── INFORMATION ──
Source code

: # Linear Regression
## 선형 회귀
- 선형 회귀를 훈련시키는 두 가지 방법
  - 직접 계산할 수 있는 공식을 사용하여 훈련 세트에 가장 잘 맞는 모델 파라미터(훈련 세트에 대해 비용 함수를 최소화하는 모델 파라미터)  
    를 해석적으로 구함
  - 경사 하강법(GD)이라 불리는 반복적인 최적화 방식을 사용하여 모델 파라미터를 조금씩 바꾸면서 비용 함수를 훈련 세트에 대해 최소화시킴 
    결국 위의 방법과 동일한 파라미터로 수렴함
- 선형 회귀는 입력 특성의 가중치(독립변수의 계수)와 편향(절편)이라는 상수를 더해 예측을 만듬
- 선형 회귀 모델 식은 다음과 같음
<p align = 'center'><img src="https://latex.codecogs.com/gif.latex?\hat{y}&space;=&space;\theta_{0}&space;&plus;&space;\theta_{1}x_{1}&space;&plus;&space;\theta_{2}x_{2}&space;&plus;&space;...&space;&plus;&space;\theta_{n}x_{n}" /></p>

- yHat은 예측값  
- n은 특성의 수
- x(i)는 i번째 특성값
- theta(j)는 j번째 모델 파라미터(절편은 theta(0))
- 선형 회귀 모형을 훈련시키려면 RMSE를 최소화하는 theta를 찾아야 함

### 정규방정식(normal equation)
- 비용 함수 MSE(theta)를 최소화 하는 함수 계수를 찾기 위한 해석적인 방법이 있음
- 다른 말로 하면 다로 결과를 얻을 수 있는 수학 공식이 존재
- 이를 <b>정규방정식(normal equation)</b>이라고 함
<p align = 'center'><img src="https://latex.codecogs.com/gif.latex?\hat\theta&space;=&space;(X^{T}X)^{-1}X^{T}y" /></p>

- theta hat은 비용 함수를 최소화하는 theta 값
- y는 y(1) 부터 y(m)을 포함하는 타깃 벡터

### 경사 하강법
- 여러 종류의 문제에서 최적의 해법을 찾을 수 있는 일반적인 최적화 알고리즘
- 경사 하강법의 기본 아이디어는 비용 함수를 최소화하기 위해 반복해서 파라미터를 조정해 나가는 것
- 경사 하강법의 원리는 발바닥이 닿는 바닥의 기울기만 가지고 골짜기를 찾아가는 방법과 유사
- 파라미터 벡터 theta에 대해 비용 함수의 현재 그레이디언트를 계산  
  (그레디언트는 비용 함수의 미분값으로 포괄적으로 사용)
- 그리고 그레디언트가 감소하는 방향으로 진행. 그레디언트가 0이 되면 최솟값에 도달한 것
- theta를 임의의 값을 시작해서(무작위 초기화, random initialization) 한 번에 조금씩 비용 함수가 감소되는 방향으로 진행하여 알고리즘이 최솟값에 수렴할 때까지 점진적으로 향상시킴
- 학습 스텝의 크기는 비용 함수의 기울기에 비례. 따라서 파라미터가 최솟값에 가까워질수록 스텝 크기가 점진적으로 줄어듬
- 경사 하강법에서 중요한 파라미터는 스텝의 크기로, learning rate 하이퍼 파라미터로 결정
───
── INFORMATION ──
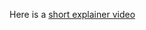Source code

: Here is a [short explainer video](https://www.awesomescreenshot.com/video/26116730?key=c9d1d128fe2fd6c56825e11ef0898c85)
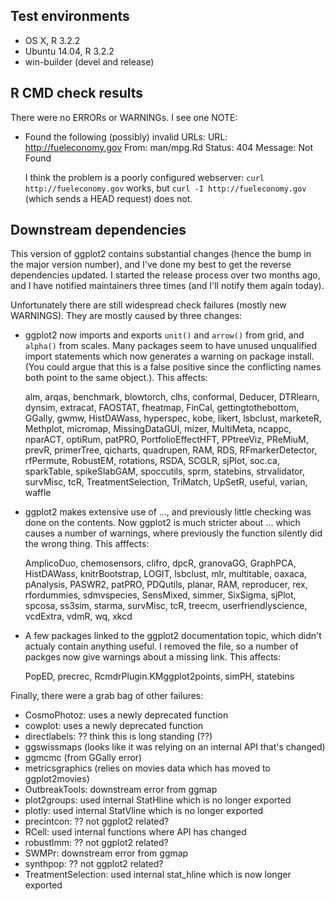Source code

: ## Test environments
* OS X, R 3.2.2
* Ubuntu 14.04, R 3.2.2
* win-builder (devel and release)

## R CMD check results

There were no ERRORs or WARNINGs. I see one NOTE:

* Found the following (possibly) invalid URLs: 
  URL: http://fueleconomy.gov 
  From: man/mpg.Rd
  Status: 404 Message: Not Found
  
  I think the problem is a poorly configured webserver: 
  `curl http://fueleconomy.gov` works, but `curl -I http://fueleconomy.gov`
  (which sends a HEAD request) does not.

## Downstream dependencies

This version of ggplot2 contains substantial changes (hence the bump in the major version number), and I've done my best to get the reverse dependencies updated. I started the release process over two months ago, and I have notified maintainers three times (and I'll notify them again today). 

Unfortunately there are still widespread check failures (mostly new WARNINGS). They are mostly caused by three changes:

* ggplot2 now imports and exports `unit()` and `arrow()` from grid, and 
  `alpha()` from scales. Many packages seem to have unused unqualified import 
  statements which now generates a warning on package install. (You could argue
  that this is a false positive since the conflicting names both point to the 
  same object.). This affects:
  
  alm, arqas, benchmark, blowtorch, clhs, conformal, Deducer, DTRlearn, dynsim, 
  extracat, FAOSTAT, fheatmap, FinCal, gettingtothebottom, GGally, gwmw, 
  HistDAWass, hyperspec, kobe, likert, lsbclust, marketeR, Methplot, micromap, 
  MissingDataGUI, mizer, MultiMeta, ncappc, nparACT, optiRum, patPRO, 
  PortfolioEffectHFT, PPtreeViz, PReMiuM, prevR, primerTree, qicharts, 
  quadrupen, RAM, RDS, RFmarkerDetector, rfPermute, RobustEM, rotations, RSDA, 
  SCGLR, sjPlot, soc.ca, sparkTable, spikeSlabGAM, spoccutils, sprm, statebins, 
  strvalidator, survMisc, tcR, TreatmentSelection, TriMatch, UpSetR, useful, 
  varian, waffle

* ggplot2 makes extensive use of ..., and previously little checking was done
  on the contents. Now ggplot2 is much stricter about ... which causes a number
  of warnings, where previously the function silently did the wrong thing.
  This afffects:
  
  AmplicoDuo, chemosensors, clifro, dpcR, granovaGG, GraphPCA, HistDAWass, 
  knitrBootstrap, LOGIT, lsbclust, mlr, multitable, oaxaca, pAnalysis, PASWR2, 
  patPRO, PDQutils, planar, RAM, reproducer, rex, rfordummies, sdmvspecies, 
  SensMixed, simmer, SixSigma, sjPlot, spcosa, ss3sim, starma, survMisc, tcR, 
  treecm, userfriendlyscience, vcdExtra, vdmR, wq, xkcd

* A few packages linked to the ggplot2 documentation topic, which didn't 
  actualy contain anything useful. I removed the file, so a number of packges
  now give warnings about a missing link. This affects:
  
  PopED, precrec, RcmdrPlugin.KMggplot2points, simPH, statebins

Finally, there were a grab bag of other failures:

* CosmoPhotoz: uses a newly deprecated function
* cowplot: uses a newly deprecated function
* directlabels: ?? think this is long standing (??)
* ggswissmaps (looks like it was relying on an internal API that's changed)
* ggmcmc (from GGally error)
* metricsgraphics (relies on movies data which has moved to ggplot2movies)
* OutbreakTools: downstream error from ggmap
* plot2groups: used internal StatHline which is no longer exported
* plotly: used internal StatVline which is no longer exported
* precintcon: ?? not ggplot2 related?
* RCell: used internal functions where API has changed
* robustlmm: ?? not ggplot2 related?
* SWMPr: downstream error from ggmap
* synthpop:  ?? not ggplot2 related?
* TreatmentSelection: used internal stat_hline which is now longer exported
───
WHAT THE TASK ASKS:
Copy out, exactly and alone, the lines of the entries above between the ones holding "robustlmm: ?? not ggplot2 related?" and "now longer exported", inclusive.

YOUR SOLUTION:
* robustlmm: ?? not ggplot2 related?
* SWMPr: downstream error from ggmap
* synthpop:  ?? not ggplot2 related?
* TreatmentSelection: used internal stat_hline which is now longer exported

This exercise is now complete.